Does $g(v_n) \longrightarrow g(0)$ for all $v_n \text{s.t.} ||v_{n+1}|| \leq ||v_n||$ imply $g$ continuos at $0$?

Question

The question is pretty much summed up in the title:

Let $V,W$ be normed vector spaces and $$ g: V \to W$$.

Suppose g fulfills $$g(v_n) \longrightarrow g(0) $$ for all sequences $v_n$ such that $$v_n \longrightarrow 0$$ and $$||v_{n+1}|| \leq ||v_n||.$$

Does this imply continuity of $g$ at $0$?

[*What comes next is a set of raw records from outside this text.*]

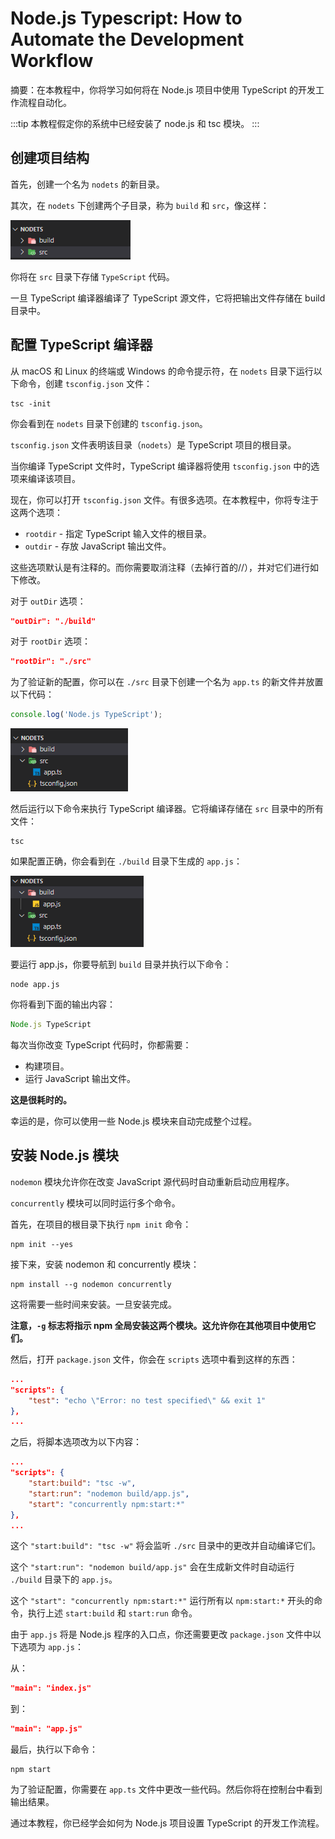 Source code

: # Node.js Typescript: How to Automate the Development Workflow

摘要：在本教程中，你将学习如何将在 Node.js 项目中使用 TypeScript 的开发工作流程自动化。

:::tip
本教程假定你的系统中已经安装了 node.js 和 tsc 模块。
:::

## 创建项目结构

首先，创建一个名为 `nodets` 的新目录。

其次，在 `nodets` 下创建两个子目录，称为 `build` 和 `src`，像这样：

<img src="/nodejs-typescript-directory-structure.png"/>

你将在 `src` 目录下存储 `TypeScript` 代码。

一旦 TypeScript 编译器编译了 TypeScript 源文件，它将把输出文件存储在 build 目录中。

## 配置 TypeScript 编译器

从 macOS 和 Linux 的终端或 Windows 的命令提示符，在 `nodets` 目录下运行以下命令，创建 `tsconfig.json` 文件：

```shell
tsc -init
```

你会看到在 `nodets` 目录下创建的 `tsconfig.json`。

`tsconfig.json` 文件表明该目录（`nodets`）是 TypeScript 项目的根目录。

当你编译 TypeScript 文件时，TypeScript 编译器将使用 `tsconfig.json` 中的选项来编译该项目。

现在，你可以打开 `tsconfig.json` 文件。有很多选项。在本教程中，你将专注于这两个选项：

- `rootdir` - 指定 TypeScript 输入文件的根目录。
- `outdir` - 存放 JavaScript 输出文件。

这些选项默认是有注释的。而你需要取消注释（去掉行首的//），并对它们进行如下修改。

对于 `outDir` 选项：

```json
"outDir": "./build"
```

对于 `rootDir` 选项：

```json
"rootDir": "./src"
```

为了验证新的配置，你可以在 `./src` 目录下创建一个名为 `app.ts` 的新文件并放置以下代码：

```ts
console.log('Node.js TypeScript');
```

<img src="/nodejs-typescript-app.ts_.png" />

然后运行以下命令来执行 TypeScript 编译器。它将编译存储在 `src` 目录中的所有文件：

```shell
tsc
```

如果配置正确，你会看到在 `./build` 目录下生成的 `app.js`：

<img src="/nodejs-typescript-app.js.png"/>

要运行 app.js，你要导航到 `build` 目录并执行以下命令：

```shell
node app.js
```

你将看到下面的输出内容：

```ts
Node.js TypeScript
```

每次当你改变 TypeScript 代码时，你都需要：

- 构建项目。
- 运行 JavaScript 输出文件。

**这是很耗时的。**

幸运的是，你可以使用一些 Node.js 模块来自动完成整个过程。

## 安装 Node.js 模块

`nodemon` 模块允许你在改变 JavaScript 源代码时自动重新启动应用程序。

`concurrently` 模块可以同时运行多个命令。

首先，在项目的根目录下执行 `npm init` 命令：

```shell
npm init --yes
```

接下来，安装 nodemon 和 concurrently 模块：

```shell
npm install --g nodemon concurrently
```

这将需要一些时间来安装。一旦安装完成。

**注意，`-g` 标志将指示 npm 全局安装这两个模块。这允许你在其他项目中使用它们。**

然后，打开 `package.json` 文件，你会在 `scripts` 选项中看到这样的东西：

```json
...  
"scripts": {
    "test": "echo \"Error: no test specified\" && exit 1"
},
...
```

之后，将脚本选项改为以下内容：

```json
...
"scripts": {
    "start:build": "tsc -w",
    "start:run": "nodemon build/app.js",
    "start": "concurrently npm:start:*"
},
...
```

这个 `"start:build": "tsc -w"` 将会监听 `./src` 目录中的更改并自动编译它们。

这个 `"start:run": "nodemon build/app.js"` 会在生成新文件时自动运行 `./build` 目录下的 `app.js`。

这个 `"start": "concurrently npm:start:*"` 运行所有以 `npm:start:*` 开头的命令，执行上述 `start:build` 和 `start:run` 命令。

由于 `app.js` 将是 Node.js 程序的入口点，你还需要更改 `package.json` 文件中以下选项为 `app.js`：

从：

```json
"main": "index.js"
```

到：

```json
"main": "app.js"
```

最后，执行以下命令：

```shell
npm start
```

为了验证配置，你需要在 `app.ts` 文件中更改一些代码。然后你将在控制台中看到输出结果。

通过本教程，你已经学会如何为 Node.js 项目设置 TypeScript 的开发工作流程。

Intuititively, this should hold true, but I am looking for a proof (or counterexample). Of course, for any sequence $v'_n \longrightarrow 0$ we can select a subsequence that fulfills the above requirement and will have the limit $g(0)$. But is this enough to ensure the convergence? Do we need additional restrictions on the spaces $V,W$ for this to hold?

Answer 1

Assume that $v_n \rightarrow 0$ and $g(v_n) \nrightarrow g(0)$. Then there exists a subsequence $v_{k_n}$ s.t. $||g(v_{k_n}) - g(0)|| \ge \varepsilon$ for some $\varepsilon > 0$. Let $u_n$ denote the sequence $v_{k_n}$. There exists a subsequence $u_{m_n}$ s.t. $||u_{m_{n+1}}||\le ||u_{m_n}||$. Then $g(u_{m_n}) \rightarrow g(0)$. But it is already known that $||g(u_{m_n}) - g(0)|| \ge \varepsilon$. This contradiction shows that $g(v_n) \rightarrow g(0)$ for all $v_n \rightarrow 0$. Thus, $g$ is continuous at $0$.

Answer 2

Take an arbitrary subsequence $\{g(v_{n_k})\}_k$ and then choose a subsequence $\{v_{n_{k_l}}\}_l$ such that $\| v_{n_{k_{l+1}}} \| \leq \| v_{n_{k_{l}}} \|$. Using the assumptions we can deduce $g(v_{n_{k_l}}) \to g(0)$. Why does this imply $g(v_n) \to g(0)$ already?